◆ Required work ◆
Within the material below, how many lines include the word "result"? Only the number should be given.
** Opening Data supplied block **
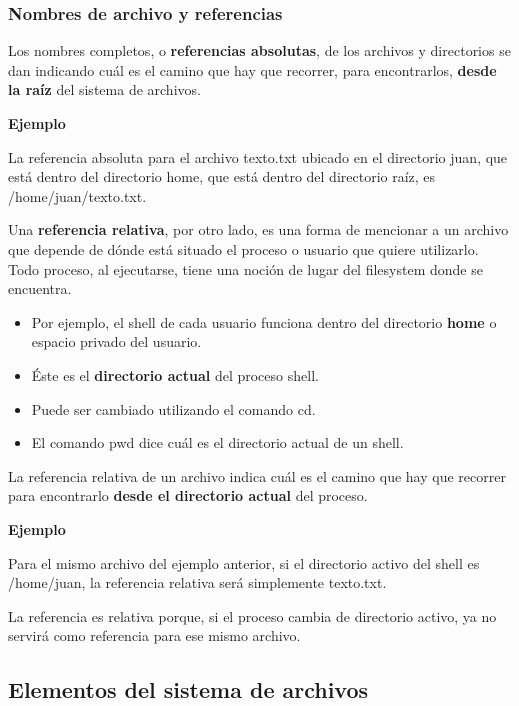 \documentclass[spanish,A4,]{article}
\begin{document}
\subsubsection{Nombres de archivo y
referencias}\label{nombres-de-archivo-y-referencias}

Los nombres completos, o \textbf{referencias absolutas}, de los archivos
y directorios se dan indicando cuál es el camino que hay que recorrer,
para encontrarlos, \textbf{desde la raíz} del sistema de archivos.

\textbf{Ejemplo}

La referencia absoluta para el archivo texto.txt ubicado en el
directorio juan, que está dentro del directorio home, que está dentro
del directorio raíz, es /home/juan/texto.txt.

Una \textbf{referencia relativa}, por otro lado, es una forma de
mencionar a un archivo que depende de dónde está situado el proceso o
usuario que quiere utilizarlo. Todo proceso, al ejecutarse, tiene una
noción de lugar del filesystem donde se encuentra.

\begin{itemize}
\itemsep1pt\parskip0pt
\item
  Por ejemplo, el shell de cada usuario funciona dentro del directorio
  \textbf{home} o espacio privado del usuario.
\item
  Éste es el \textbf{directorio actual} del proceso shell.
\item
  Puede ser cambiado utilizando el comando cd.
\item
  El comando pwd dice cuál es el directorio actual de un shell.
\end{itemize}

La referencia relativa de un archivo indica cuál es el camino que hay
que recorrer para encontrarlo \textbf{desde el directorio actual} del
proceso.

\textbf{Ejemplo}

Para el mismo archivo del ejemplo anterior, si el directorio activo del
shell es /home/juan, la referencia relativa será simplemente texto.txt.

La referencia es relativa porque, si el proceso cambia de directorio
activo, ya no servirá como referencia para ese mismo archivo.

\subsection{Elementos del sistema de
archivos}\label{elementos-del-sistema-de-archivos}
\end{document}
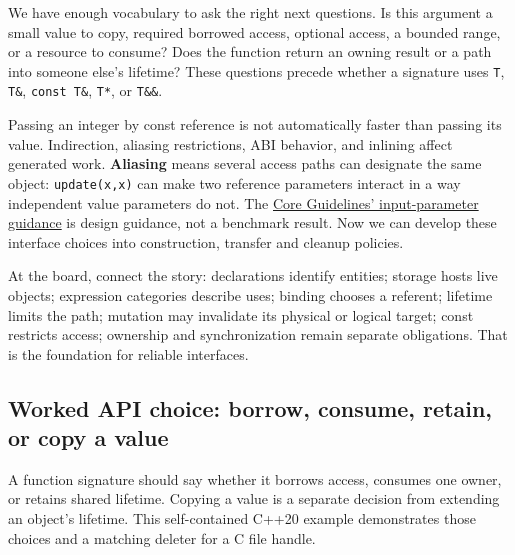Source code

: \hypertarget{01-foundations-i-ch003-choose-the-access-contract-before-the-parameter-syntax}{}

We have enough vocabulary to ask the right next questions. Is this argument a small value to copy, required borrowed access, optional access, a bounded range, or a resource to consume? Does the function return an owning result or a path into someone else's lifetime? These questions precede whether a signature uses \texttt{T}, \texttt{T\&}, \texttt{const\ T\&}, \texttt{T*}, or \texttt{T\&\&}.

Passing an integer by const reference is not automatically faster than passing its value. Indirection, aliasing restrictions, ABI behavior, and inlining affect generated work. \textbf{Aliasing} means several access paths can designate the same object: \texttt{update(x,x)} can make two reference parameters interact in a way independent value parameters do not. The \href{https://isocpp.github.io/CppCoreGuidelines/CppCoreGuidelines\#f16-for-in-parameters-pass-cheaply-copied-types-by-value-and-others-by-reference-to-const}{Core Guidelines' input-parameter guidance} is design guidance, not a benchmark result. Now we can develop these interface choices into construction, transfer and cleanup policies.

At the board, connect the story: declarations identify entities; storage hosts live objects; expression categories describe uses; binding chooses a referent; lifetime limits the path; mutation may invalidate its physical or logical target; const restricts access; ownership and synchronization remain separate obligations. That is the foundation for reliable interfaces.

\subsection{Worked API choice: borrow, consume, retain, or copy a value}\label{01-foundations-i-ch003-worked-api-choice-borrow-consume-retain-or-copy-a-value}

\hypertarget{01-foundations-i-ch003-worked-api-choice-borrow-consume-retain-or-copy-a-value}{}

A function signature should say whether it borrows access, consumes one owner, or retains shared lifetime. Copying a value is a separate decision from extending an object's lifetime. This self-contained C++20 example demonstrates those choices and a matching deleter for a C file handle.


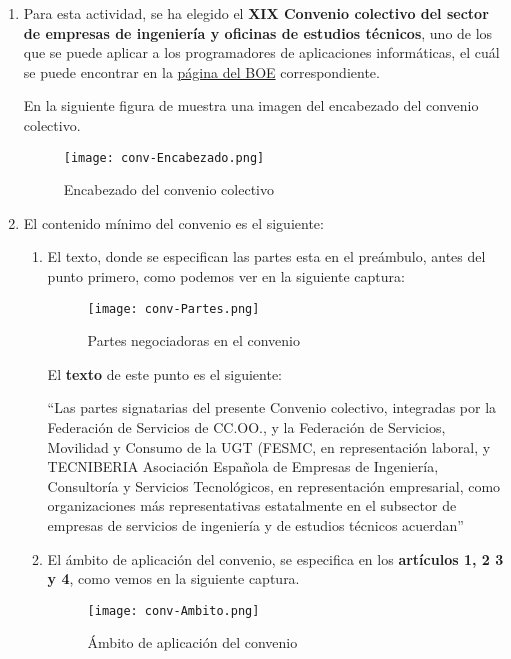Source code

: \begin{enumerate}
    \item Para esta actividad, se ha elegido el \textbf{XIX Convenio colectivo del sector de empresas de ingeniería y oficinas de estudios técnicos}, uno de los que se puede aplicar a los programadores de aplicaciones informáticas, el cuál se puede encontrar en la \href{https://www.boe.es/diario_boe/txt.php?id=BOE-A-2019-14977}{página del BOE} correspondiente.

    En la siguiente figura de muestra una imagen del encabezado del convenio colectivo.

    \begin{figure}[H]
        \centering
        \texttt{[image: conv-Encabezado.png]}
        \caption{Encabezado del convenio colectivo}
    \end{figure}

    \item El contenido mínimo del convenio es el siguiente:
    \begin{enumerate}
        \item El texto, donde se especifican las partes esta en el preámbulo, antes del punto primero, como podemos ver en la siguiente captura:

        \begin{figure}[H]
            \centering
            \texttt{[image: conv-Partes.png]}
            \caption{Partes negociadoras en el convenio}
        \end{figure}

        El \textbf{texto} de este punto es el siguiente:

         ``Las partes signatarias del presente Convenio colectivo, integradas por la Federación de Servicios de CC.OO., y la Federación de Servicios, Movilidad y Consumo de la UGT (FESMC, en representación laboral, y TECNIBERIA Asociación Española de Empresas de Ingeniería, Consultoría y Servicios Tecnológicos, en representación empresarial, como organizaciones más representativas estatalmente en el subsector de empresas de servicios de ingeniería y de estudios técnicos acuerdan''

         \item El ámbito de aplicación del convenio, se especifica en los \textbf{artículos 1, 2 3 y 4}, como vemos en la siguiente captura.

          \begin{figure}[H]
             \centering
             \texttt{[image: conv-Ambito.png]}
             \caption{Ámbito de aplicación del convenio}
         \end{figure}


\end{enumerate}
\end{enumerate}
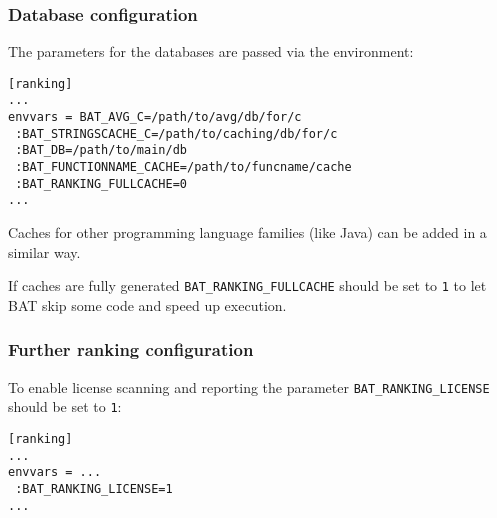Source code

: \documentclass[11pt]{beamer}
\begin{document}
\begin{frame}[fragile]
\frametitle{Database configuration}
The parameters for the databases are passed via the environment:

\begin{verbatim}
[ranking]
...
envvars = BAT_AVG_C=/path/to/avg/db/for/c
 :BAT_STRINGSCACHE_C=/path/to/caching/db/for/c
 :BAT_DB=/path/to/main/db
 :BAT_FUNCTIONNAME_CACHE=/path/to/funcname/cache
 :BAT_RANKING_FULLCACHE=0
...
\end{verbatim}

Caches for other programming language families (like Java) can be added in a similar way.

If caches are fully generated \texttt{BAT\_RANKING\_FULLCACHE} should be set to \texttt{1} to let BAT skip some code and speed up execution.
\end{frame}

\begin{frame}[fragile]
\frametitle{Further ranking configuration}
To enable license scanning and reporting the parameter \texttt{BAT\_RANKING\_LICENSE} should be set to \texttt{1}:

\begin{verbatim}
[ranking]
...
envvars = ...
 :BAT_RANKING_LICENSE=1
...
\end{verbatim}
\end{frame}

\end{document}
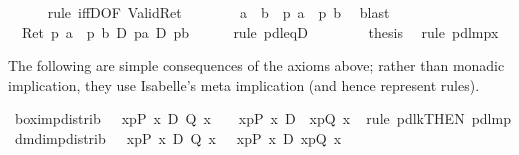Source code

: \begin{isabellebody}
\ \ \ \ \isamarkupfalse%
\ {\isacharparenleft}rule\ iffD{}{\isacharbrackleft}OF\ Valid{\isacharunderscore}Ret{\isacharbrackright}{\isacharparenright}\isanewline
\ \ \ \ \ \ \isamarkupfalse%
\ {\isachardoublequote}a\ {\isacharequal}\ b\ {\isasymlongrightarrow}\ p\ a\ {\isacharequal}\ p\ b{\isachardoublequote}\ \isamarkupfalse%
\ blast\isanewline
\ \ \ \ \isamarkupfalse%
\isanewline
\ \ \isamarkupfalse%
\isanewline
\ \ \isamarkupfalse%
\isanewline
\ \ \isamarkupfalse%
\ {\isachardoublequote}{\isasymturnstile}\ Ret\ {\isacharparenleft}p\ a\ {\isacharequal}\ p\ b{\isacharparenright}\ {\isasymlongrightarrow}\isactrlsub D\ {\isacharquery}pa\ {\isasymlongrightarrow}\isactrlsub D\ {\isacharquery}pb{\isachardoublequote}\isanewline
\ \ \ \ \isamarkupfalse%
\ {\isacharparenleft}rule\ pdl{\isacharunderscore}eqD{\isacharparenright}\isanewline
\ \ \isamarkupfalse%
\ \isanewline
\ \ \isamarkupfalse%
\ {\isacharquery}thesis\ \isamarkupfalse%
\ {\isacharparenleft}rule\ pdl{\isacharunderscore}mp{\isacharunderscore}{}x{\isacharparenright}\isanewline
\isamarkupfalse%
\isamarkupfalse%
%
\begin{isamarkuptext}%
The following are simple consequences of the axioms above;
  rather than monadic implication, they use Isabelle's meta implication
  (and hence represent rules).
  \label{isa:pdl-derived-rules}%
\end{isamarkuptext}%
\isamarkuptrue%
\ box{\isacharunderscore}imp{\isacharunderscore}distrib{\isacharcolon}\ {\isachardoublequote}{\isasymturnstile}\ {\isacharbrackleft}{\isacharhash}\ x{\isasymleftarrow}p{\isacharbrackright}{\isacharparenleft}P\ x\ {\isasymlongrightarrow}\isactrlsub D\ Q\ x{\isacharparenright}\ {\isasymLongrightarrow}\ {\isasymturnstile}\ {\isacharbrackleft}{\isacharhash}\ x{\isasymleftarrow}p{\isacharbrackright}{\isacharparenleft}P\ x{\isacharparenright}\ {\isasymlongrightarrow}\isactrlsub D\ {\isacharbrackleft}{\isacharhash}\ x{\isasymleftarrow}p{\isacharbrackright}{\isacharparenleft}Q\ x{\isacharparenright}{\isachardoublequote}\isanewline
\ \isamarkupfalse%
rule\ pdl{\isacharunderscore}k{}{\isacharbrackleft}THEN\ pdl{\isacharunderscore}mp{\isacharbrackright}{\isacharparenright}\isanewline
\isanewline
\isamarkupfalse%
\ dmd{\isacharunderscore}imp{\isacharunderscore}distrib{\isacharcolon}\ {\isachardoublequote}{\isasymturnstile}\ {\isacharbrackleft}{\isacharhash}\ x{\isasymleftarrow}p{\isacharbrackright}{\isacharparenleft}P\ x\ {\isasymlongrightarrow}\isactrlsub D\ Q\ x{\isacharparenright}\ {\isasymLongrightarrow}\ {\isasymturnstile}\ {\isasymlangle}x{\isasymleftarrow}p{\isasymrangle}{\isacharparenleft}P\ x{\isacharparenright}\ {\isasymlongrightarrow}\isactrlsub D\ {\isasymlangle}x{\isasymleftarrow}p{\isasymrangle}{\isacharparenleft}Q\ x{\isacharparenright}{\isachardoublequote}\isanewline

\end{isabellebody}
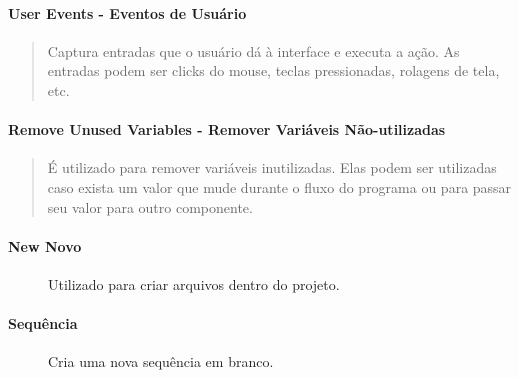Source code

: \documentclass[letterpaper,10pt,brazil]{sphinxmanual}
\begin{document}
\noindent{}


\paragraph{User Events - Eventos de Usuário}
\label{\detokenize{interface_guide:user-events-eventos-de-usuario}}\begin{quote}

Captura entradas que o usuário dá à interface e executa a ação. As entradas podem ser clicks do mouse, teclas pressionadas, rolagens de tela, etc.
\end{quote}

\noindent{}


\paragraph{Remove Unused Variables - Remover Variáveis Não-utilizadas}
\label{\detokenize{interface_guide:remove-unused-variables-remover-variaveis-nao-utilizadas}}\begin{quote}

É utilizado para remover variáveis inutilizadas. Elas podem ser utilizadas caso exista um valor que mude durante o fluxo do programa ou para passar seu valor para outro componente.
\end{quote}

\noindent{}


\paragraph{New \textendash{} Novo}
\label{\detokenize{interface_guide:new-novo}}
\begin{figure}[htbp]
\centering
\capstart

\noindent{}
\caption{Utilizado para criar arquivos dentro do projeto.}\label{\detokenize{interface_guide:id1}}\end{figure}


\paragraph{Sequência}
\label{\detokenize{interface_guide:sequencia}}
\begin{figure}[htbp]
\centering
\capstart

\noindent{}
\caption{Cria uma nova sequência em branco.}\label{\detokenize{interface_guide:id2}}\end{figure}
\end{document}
** Closing Data supplied block **
◆ Your solution ◆
2